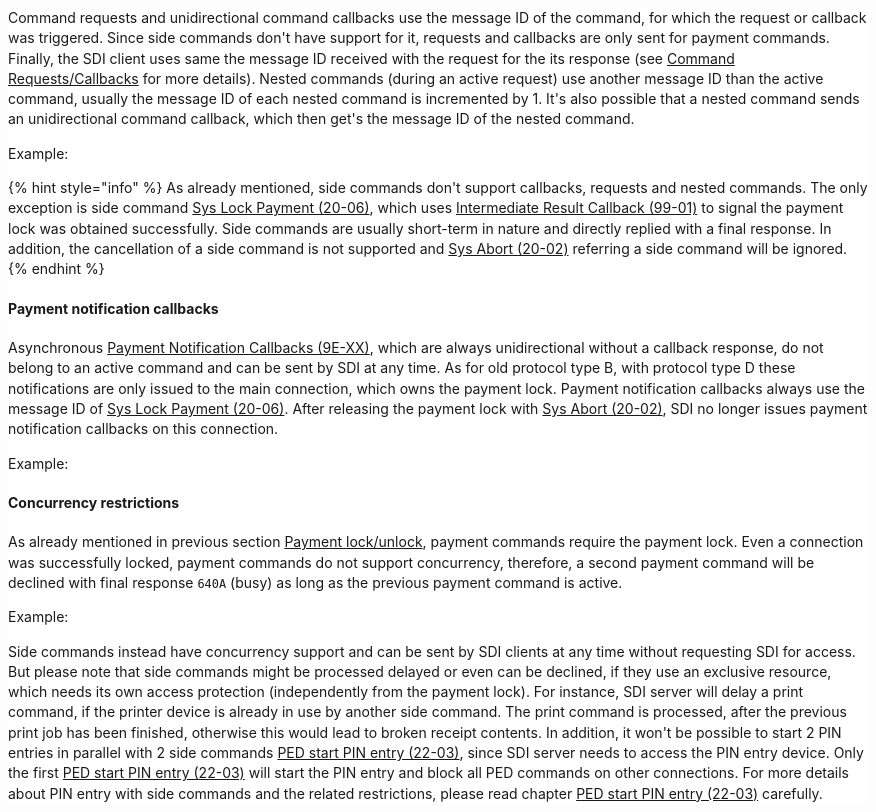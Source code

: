 Command requests and unidirectional command callbacks use the message ID of the command, for which the request or callback was triggered. Since side commands don\'t have support for it, requests and callbacks are only sent for payment commands. Finally, the SDI client uses same the message ID received with the request for the its response (see [Command Requests/Callbacks](#subsec_sdi_command_requests_callbacks) for more details). Nested commands (during an active request) use another message ID than the active command, usually the message ID of each nested command is incremented by 1. It\'s also possible that a nested command sends an unidirectional command callback, which then get\'s the message ID of the nested command.

Example:

{% hint style="info" %}
As already mentioned, side commands don\'t support callbacks, requests and nested commands. The only exception is side command [Sys Lock Payment (20-06)](#subsubsec_sdi_sys_lock_payment), which uses [Intermediate Result Callback (99-01)](#subsubsec_sdi_intermediate_status_cb) to signal the payment lock was obtained successfully. Side commands are usually short-term in nature and directly replied with a final response. In addition, the cancellation of a side command is not supported and [Sys Abort (20-02)](#subsubsec_sdi_sys_abort) referring a side command will be ignored.
{% endhint %}

#### Payment notification callbacks <a href="#para_sdi_prod_d_callback_payment_notify_callbacks" id="para_sdi_prod_d_callback_payment_notify_callbacks"></a>

Asynchronous [Payment Notification Callbacks (9E-XX)](#subsec_sdi_payment_notification_callbacks), which are always unidirectional without a callback response, do not belong to an active command and can be sent by SDI at any time. As for old protocol type B, with protocol type D these notifications are only issued to the main connection, which owns the payment lock. Payment notification callbacks always use the message ID of [Sys Lock Payment (20-06)](#subsubsec_sdi_sys_lock_payment). After releasing the payment lock with [Sys Abort (20-02)](#subsubsec_sdi_sys_abort), SDI no longer issues payment notification callbacks on this connection.

Example:

#### Concurrency restrictions <a href="#para_sdi_prod_d_concurrency_restrictions" id="para_sdi_prod_d_concurrency_restrictions"></a>

As already mentioned in previous section [Payment lock/unlock](#para_sdi_prod_d_callback_payment_lock_unlock), payment commands require the payment lock. Even a connection was successfully locked, payment commands do not support concurrency, therefore, a second payment command will be declined with final response `640A` (busy) as long as the previous payment command is active.

Example:

Side commands instead have concurrency support and can be sent by SDI clients at any time without requesting SDI for access. But please note that side commands might be processed delayed or even can be declined, if they use an exclusive resource, which needs its own access protection (independently from the payment lock). For instance, SDI server will delay a print command, if the printer device is already in use by another side command. The print command is processed, after the previous print job has been finished, otherwise this would lead to broken receipt contents. In addition, it won\'t be possible to start 2 PIN entries in parallel with 2 side commands [PED start PIN entry (22-03)](#subsubsec_sdi_ped_start_pin), since SDI server needs to access the PIN entry device. Only the first [PED start PIN entry (22-03)](#subsubsec_sdi_ped_start_pin) will start the PIN entry and block all PED commands on other connections. For more details about PIN entry with side commands and the related restrictions, please read chapter [PED start PIN entry (22-03)](#subsubsec_sdi_ped_start_pin) carefully.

YOUR OBJECTIVE:
Look through the material above for "mentioned" and copy the lines that have it.

ANSWER BOX:
As already mentioned, side commands don\'t support callbacks, requests and nested commands. The only exception is side command [Sys Lock Payment (20-06)](#subsubsec_sdi_sys_lock_payment), which uses [Intermediate Result Callback (99-01)](#subsubsec_sdi_intermediate_status_cb) to signal the payment lock was obtained successfully. Side commands are usually short-term in nature and directly replied with a final response. In addition, the cancellation of a side command is not supported and [Sys Abort (20-02)](#subsubsec_sdi_sys_abort) referring a side command will be ignored.
As already mentioned in previous section [Payment lock/unlock](#para_sdi_prod_d_callback_payment_lock_unlock), payment commands require the payment lock. Even a connection was successfully locked, payment commands do not support concurrency, therefore, a second payment command will be declined with final response `640A` (busy) as long as the previous payment command is active.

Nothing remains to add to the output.